In his claim, petitioner asserts that his guilty plea violated his due process rights because it was not made "knowingly, intelligently, [or] voluntarily." Petitioner did not raise such a claim in his direct appeal before the Fifth Circuit Court of Appeals or the Ohio Supreme Court. In fact, he did not raise such a claim until he filed an appeal with the Ohio Supreme Court arising from the denial of his Rule 26(B) application by the state appellate court. Petitioner may no longer present his claim that his guilty plea was made in violation of his due process rights to the state courts under Ohio's doctrine of res judicata. State v. Cole, 2 Ohio St.3d 112 (1982); State v. Ishmail, 67 Ohio St.2d 16 (1981); State v. Perry, 10 Ohio St.2d 175 (1967). The state courts were never given the opportunity to enforce the procedural rule at issue due to the nature of petitioner's procedural default. The Court therefore deems the first and second parts of Maupin to have been met with respect to petitioner's claim.
Petitioner first challenged his guilty plea as unconstitutional on appeal to the Ohio Supreme Court in connection with the appellate court's denial of his Rule 26(B) application. The Ohio Supreme Court does not ordinarily consider claims not first raised in the appellate court below, and petitioner did not thereby properly preserve this claim for federal habeas corpus review. See Mitts v. Bagley, 2005 WL 2416929 (N.D. Ohio September 29, 2005) (habeas petitioner's failure to raise a claim in the Ohio Court of Appeals precludes review by the Supreme Court of Ohio), citing Fornash v. Marshall, 686 F.2d 1179, 1185 n. 7 (6th Cir. 1982) (citing State v. Phillips, 27 Ohio St.2d 294, 302 (1971)). Further, only claims of ineffective assistance of appellate counsel will be considered under Ohio's Rule 26(B).

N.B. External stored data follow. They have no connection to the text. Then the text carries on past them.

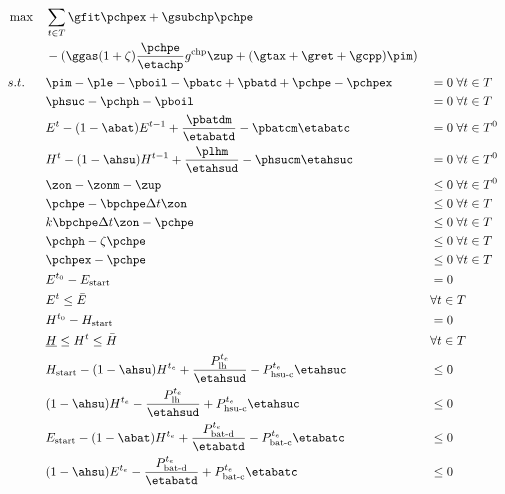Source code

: \begin{align}
& \max && \sum_{t \in T} \gfit \pchpex + \gsubchp \pchpe  \\ &&& - (\ggas (1 + \zeta) \frac{\pchpe}{\etachp} g^{\text{chp}} \zup + (\gtax + \gret + \gcpp) \pim ) \\
& s.t. && \pim - \ple - \pboil - \pbatc + \pbatd + \pchpe - \pchpex &&= 0 \; \forall t \in T \label{elecbal} \\
&&& \phsuc - \pchph -\pboil &&= 0 \; \forall t \in T \label{hsuinput}\\
&&& E^t - (1-\abat) E^{t-1} + \frac{\pbatdm}{\etabatd} - \pbatcm \etabatc &&= 0 \; \forall t \in T^0 \label{batbal} \\
&&& H^t - (1-\ahsu) H^{t-1} + \frac{\plhm}{\etahsud} - \phsucm \etahsuc &&= 0 \; \forall t \in T^0 \label{hsubal} \\
&&& \zon - \zonm - \zup &&\leq 0 \; \forall t \in T^0 \label{zuplower} \\
&&& \pchpe - \bpchpe \Delta t \zon &&\leq 0 \; \forall t \in T \label{chpeupper}\\
&&& k \bpchpe \Delta t \zon - \pchpe &&\leq 0 \; \forall t \in T \label{chpelower}\\
&&& \pchph - \zeta \pchpe &&\leq 0 \; \forall t \in T \label{chphupper} \\
&&& \pchpex - \pchpe &&\leq 0 \; \forall t \in T \label{chpexupper}\\
&&& E^{t_0} - E_\text{start} &&= 0 \label{initbat}\\
&&& E^t \leq \bar E && \forall t \in T \label{Ebd}\\
&&& H^{t_0} - H_\text{start} &&= 0 \label{inithsu}\\
&&& \underline{H} \leq H^t \leq \bar H && \forall t \in T \label{Hbd}\\
&&& H_\text{start} - (1-\ahsu) H^{t_e} + \frac{P^{t_e}_{\text{lh}}}{\etahsud} - P^{t_e}_{\text{hsu-c}} \etahsuc  &&\leq 0 \label{hsutermlo}\\
&&& (1-\ahsu) H^{t_e} - \frac{P^{t_e}_{\text{lh}}}{\etahsud} + P^{t_e}_{\text{hsu-c}} \etahsuc  &&\leq 0 \label{hsutermup}\\
&&& E_\text{start} - (1-\abat) H^{t_e} + \frac{P^{t_e}_{\text{bat-d}}}{\etabatd} - P^{t_e}_{\text{bat-c}} \etabatc  &&\leq 0 \label{battermlo}\\
&&& (1-\ahsu) E^{t_e} - \frac{P^{t_e}_{\text{bat-d}}}{\etabatd} + P^{t_e}_{\text{bat-c}} \etabatc  &&\leq 0 \label{battermup} 
\end{align}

The Court must next decide whether the procedural rules at issue constitute an adequate and independent bases upon which to foreclose review of the petitioner's federal constitutional claims. This task requires the Court to balance the state's interests behind each procedural rule against the federal interest in reviewing federal claims. See Maupin v. Smith, 785 F.2d at 138. The Court of Appeals for the Sixth Circuit has consistently held that Ohio's doctrine of res judicata, i.e., the Perry rule, is an adequate ground for denying federal habeas relief. Lundgren v. Mitchell, 440 F.3d 754, 765 (6th Cir. 2006); Coleman v.Mitchell, 268 F.3d 417, 427-29 (6th Cir. 2001); Seymour v. Walker, 224 F.3d 542, 555 (6th Cir. 2000); Byrd v. Collins, 209 F.3d 486, 521-22 (6th Cir. 2000); Norris v. Schotten, 146 F.3d 314, 332 (6th Cir. 1998). The doctrine of res judicata is stated in unmistakable terms in countless Ohio decisions, and Ohio courts have consistently refused, in reliance on that doctrine, to review the merits of claims. See State v. Cole, supra; State v. Ishmail, supra. Further, the doctrine of res judicata serves the state's interest in finality and in ensuring that claims are adjudicated at the earliest possible opportunity. With respect to the independence prong, the Court concludes that res judicata does not rely on or otherwise implicate federal law. The third part of the Maupin test has been met.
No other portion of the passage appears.